*Task statement:*
In the listing below, locate the line that contains "react to touch." and the line that contains "Now that the". Restate word for word those two lines and every line between them, and nothing else.

*Source information:*
# # # #

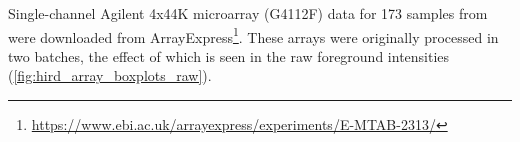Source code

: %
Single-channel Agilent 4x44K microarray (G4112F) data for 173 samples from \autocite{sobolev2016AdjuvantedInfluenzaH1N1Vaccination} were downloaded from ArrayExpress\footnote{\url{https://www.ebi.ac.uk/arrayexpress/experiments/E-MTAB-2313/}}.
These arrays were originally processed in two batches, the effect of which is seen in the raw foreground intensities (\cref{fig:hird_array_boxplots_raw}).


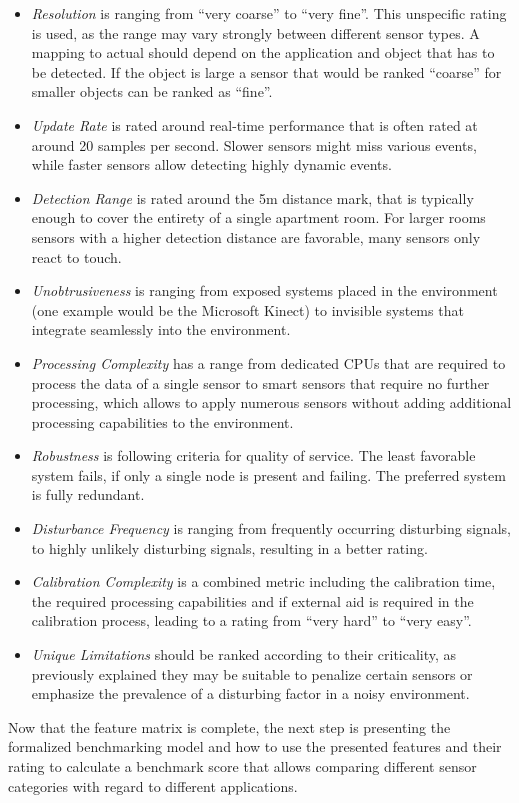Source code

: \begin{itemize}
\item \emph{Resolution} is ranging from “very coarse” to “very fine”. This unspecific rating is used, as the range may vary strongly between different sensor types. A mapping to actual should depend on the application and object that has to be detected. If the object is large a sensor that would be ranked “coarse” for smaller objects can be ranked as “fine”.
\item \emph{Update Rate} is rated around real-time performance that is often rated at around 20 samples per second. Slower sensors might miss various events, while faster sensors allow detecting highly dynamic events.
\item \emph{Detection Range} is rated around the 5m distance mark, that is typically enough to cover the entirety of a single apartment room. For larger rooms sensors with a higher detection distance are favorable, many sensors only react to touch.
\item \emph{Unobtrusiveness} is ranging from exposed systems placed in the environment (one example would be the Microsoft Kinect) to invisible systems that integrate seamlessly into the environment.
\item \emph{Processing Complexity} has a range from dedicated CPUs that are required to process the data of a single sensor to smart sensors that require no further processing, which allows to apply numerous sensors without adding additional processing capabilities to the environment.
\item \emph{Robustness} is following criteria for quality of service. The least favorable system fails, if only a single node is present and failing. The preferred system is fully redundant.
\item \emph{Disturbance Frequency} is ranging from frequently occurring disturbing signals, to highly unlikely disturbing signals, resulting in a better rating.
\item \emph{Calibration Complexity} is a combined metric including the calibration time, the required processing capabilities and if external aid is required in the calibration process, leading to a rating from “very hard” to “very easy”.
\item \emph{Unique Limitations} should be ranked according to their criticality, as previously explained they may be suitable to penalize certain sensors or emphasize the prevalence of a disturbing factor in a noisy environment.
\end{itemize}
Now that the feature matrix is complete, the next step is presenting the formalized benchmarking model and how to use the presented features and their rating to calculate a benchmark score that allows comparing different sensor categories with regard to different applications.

# # # #

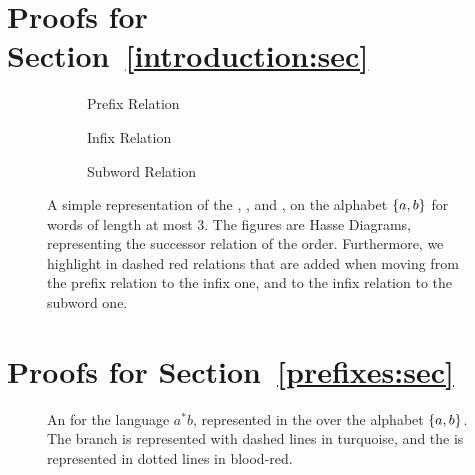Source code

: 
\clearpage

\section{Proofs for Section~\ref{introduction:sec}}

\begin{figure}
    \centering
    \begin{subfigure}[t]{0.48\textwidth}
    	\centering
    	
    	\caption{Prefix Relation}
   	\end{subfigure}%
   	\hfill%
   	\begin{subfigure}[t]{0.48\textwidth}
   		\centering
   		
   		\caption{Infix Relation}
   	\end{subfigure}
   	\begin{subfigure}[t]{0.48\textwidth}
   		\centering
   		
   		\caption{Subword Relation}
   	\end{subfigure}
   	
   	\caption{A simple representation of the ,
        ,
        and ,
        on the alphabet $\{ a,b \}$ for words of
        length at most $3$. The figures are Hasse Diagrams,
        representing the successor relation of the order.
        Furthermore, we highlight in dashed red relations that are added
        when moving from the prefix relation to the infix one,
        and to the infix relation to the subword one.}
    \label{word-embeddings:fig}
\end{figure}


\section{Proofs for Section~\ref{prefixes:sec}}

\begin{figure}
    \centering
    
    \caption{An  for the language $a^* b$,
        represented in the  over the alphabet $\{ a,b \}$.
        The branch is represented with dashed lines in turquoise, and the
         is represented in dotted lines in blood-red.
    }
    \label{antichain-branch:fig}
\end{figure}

# # # #

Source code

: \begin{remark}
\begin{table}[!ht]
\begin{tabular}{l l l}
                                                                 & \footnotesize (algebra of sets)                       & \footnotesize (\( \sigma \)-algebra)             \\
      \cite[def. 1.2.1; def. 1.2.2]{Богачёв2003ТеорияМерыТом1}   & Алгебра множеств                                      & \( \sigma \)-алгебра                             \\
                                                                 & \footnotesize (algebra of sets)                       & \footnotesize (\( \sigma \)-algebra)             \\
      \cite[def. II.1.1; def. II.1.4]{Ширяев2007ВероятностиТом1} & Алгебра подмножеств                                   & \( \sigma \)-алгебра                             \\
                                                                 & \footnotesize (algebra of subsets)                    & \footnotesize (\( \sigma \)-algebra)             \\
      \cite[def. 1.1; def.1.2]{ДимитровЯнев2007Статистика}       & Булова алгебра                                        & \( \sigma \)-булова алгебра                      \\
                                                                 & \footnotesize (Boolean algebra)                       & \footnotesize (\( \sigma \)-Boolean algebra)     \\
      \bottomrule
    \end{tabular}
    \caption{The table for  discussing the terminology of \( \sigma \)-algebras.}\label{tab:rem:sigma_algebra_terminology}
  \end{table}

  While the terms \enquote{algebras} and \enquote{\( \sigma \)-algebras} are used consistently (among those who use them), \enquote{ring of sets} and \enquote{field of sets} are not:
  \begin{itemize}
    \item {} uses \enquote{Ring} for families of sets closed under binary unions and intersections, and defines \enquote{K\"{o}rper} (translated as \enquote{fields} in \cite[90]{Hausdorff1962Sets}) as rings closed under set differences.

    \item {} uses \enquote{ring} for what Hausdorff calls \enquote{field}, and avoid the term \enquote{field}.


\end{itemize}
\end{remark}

# # # #

*Written reply:*
\item \emph{Detection Range} is rated around the 5m distance mark, that is typically enough to cover the entirety of a single apartment room. For larger rooms sensors with a higher detection distance are favorable, many sensors only react to touch.
\item \emph{Unobtrusiveness} is ranging from exposed systems placed in the environment (one example would be the Microsoft Kinect) to invisible systems that integrate seamlessly into the environment.
\item \emph{Processing Complexity} has a range from dedicated CPUs that are required to process the data of a single sensor to smart sensors that require no further processing, which allows to apply numerous sensors without adding additional processing capabilities to the environment.
\item \emph{Robustness} is following criteria for quality of service. The least favorable system fails, if only a single node is present and failing. The preferred system is fully redundant.
\item \emph{Disturbance Frequency} is ranging from frequently occurring disturbing signals, to highly unlikely disturbing signals, resulting in a better rating.
\item \emph{Calibration Complexity} is a combined metric including the calibration time, the required processing capabilities and if external aid is required in the calibration process, leading to a rating from “very hard” to “very easy”.
\item \emph{Unique Limitations} should be ranked according to their criticality, as previously explained they may be suitable to penalize certain sensors or emphasize the prevalence of a disturbing factor in a noisy environment.
\end{itemize}
Now that the feature matrix is complete, the next step is presenting the formalized benchmarking model and how to use the presented features and their rating to calculate a benchmark score that allows comparing different sensor categories with regard to different applications.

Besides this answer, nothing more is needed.